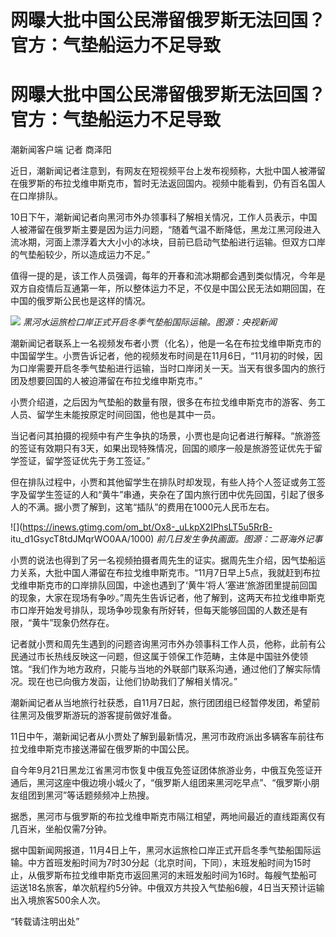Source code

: # 网曝大批中国公民滞留俄罗斯无法回国？官方：气垫船运力不足导致

# 网曝大批中国公民滞留俄罗斯无法回国？官方：气垫船运力不足导致

潮新闻客户端 记者 商泽阳

近日，潮新闻记者注意到，有网友在短视频平台上发布视频称，大批中国人被滞留在俄罗斯的布拉戈维申斯克市，暂时无法返回国内。视频中能看到，仍有百名国人在口岸排队。

10日下午，潮新闻记者向黑河市外办领事科了解相关情况，工作人员表示，中国人被滞留在俄罗斯主要是因为运力问题，“随着气温不断降低，黑龙江黑河段进入流冰期，河面上漂浮着大大小小的冰块，目前已启动气垫船进行运输。但双方口岸的气垫船较少，所以造成运力不足。”

值得一提的是，该工作人员强调，每年的开春和流冰期都会遇到类似情况，今年是双方自疫情后互通第一年，所以整体运力不足，不仅是中国公民无法如期回国，在中国的俄罗斯公民也是这样的情况。

![](https://inews.gtimg.com/om_bt/Ou_iP6GS7uoFpnnOFEWcVOcns6J1W5qTYPDgkZnrIWNiYAA/1000)
_黑河水运旅检口岸正式开启冬季气垫船国际运输。图源：央视新闻_

潮新闻记者联系上一名视频发布者小贾（化名），他是一名在布拉戈维申斯克市的中国留学生。小贾告诉记者，他的视频发布时间是在11月6日，“11月初的时候，因为口岸需要开启冬季气垫船进行运输，当时口岸闭关一天。当天有很多国内的旅行团及想要回国的人被迫滞留在布拉戈维申斯克市。”

小贾介绍道，之后因为气垫船的数量有限，很多在布拉戈维申斯克市的游客、务工人员、留学生未能按原定时间回国，他也是其中一员。

当记者问其拍摄的视频中有产生争执的场景，小贾也是向记者进行解释。“旅游签的签证有效期只有3天，如果出现特殊情况，回国的顺序一般是旅游签证优先于留学签证，留学签证优先于务工签证。”

但在排队过程中，小贾和其他留学生在排队时却发现，有些人持个人签证或务工签字及留学生签证的人和“黄牛”串通，夹杂在了国内旅行团中优先回国，引起了很多人的不满。据小贾了解到，这笔“插队”的费用在1000元人民币左右。

![](https://inews.gtimg.com/om_bt/Ox8-_uLkpX2IPhsLT5u5RrB-
itu_d1GsycT8tdJMqrWO0AA/1000) _前几日发生争执画面。图源：二哥海外记事_

小贾的说法也得到了另一名视频拍摄者周先生的证实。据周先生介绍，因气垫船运力关系，大批中国人滞留在布拉戈维申斯克市。“11月7日早上5点，我就赶到布拉戈维申斯克市的口岸排队回国，中途也遇到了‘黄牛’将人‘塞进’旅游团里提前回国的现象，大家在现场有争吵。”周先生告诉记者，他了解到，这两天布拉戈维申斯克市口岸开始发号排队，现场争吵现象有所好转，但每天能够回国的人数还是有限，“黄牛”现象仍然存在。

记者就小贾和周先生遇到的问题咨询黑河市外办领事科工作人员，他称，此前有公民通过市长热线反映这一问题，但这属于领保工作范畴，主体是中国驻外使领馆。“我们作为地方政府，只能与当地的外联部门联系沟通，通过他们了解实际情况。现在也已向俄方发函，让他们协助我们了解相关情况。”

潮新闻记者从当地旅行社获悉，自11月7日起，旅行团团组已经暂停发团，希望前往黑河及俄罗斯游玩的游客提前做好准备。

11日中午，潮新闻记者从小贾处了解到最新情况，黑河市政府派出多辆客车前往布拉戈维申斯克市接送滞留在俄罗斯的中国公民。

自今年9月21日黑龙江省黑河市恢复中俄互免签证团体旅游业务，中俄互免签证开通后，黑河这座中俄边境小城火了，“俄罗斯人组团来黑河吃早点”、“俄罗斯小朋友组团到黑河”等话题频频冲上热搜。

据悉，黑河市与俄罗斯的布拉戈维申斯克市隔江相望，两地间最近的直线距离仅有几百米，坐船仅需7分钟。

据中国新闻网报道，11月4日上午，黑河水运旅检口岸正式开启冬季气垫船国际运输。中方首班发船时间为7时30分起（北京时间，下同），末班发船时间为15时止，从俄罗斯布拉戈维申斯克市返回黑河的末班发船时间为16时。每艘气垫船可运送18名旅客，单次航程约5分钟。中俄双方共投入气垫船6艘，4日当天预计运输出入境旅客500余人次。

“转载请注明出处”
---+---
— THE PROBLEM —
Copy all the material above exactly, but skip each image.

— WRITTEN RESPONSE —
Source code

: # 网曝大批中国公民滞留俄罗斯无法回国？官方：气垫船运力不足导致

# 网曝大批中国公民滞留俄罗斯无法回国？官方：气垫船运力不足导致

潮新闻客户端 记者 商泽阳

近日，潮新闻记者注意到，有网友在短视频平台上发布视频称，大批中国人被滞留在俄罗斯的布拉戈维申斯克市，暂时无法返回国内。视频中能看到，仍有百名国人在口岸排队。

10日下午，潮新闻记者向黑河市外办领事科了解相关情况，工作人员表示，中国人被滞留在俄罗斯主要是因为运力问题，“随着气温不断降低，黑龙江黑河段进入流冰期，河面上漂浮着大大小小的冰块，目前已启动气垫船进行运输。但双方口岸的气垫船较少，所以造成运力不足。”

值得一提的是，该工作人员强调，每年的开春和流冰期都会遇到类似情况，今年是双方自疫情后互通第一年，所以整体运力不足，不仅是中国公民无法如期回国，在中国的俄罗斯公民也是这样的情况。

![](https://inews.gtimg.com/om_bt/Ou_iP6GS7uoFpnnOFEWcVOcns6J1W5qTYPDgkZnrIWNiYAA/1000)
_黑河水运旅检口岸正式开启冬季气垫船国际运输。图源：央视新闻_

潮新闻记者联系上一名视频发布者小贾（化名），他是一名在布拉戈维申斯克市的中国留学生。小贾告诉记者，他的视频发布时间是在11月6日，“11月初的时候，因为口岸需要开启冬季气垫船进行运输，当时口岸闭关一天。当天有很多国内的旅行团及想要回国的人被迫滞留在布拉戈维申斯克市。”

小贾介绍道，之后因为气垫船的数量有限，很多在布拉戈维申斯克市的游客、务工人员、留学生未能按原定时间回国，他也是其中一员。

当记者问其拍摄的视频中有产生争执的场景，小贾也是向记者进行解释。“旅游签的签证有效期只有3天，如果出现特殊情况，回国的顺序一般是旅游签证优先于留学签证，留学签证优先于务工签证。”

但在排队过程中，小贾和其他留学生在排队时却发现，有些人持个人签证或务工签字及留学生签证的人和“黄牛”串通，夹杂在了国内旅行团中优先回国，引起了很多人的不满。据小贾了解到，这笔“插队”的费用在1000元人民币左右。

![](https://inews.gtimg.com/om_bt/Ox8-_uLkpX2IPhsLT5u5RrB-
itu_d1GsycT8tdJMqrWO0AA/1000) _前几日发生争执画面。图源：二哥海外记事_

小贾的说法也得到了另一名视频拍摄者周先生的证实。据周先生介绍，因气垫船运力关系，大批中国人滞留在布拉戈维申斯克市。“11月7日早上5点，我就赶到布拉戈维申斯克市的口岸排队回国，中途也遇到了‘黄牛’将人‘塞进’旅游团里提前回国的现象，大家在现场有争吵。”周先生告诉记者，他了解到，这两天布拉戈维申斯克市口岸开始发号排队，现场争吵现象有所好转，但每天能够回国的人数还是有限，“黄牛”现象仍然存在。

记者就小贾和周先生遇到的问题咨询黑河市外办领事科工作人员，他称，此前有公民通过市长热线反映这一问题，但这属于领保工作范畴，主体是中国驻外使领馆。“我们作为地方政府，只能与当地的外联部门联系沟通，通过他们了解实际情况。现在也已向俄方发函，让他们协助我们了解相关情况。”

潮新闻记者从当地旅行社获悉，自11月7日起，旅行团团组已经暂停发团，希望前往黑河及俄罗斯游玩的游客提前做好准备。

11日中午，潮新闻记者从小贾处了解到最新情况，黑河市政府派出多辆客车前往布拉戈维申斯克市接送滞留在俄罗斯的中国公民。

自今年9月21日黑龙江省黑河市恢复中俄互免签证团体旅游业务，中俄互免签证开通后，黑河这座中俄边境小城火了，“俄罗斯人组团来黑河吃早点”、“俄罗斯小朋友组团到黑河”等话题频频冲上热搜。

据悉，黑河市与俄罗斯的布拉戈维申斯克市隔江相望，两地间最近的直线距离仅有几百米，坐船仅需7分钟。

据中国新闻网报道，11月4日上午，黑河水运旅检口岸正式开启冬季气垫船国际运输。中方首班发船时间为7时30分起（北京时间，下同），末班发船时间为15时止，从俄罗斯布拉戈维申斯克市返回黑河的末班发船时间为16时。每艘气垫船可运送18名旅客，单次航程约5分钟。中俄双方共投入气垫船6艘，4日当天预计运输出入境旅客500余人次。

“转载请注明出处”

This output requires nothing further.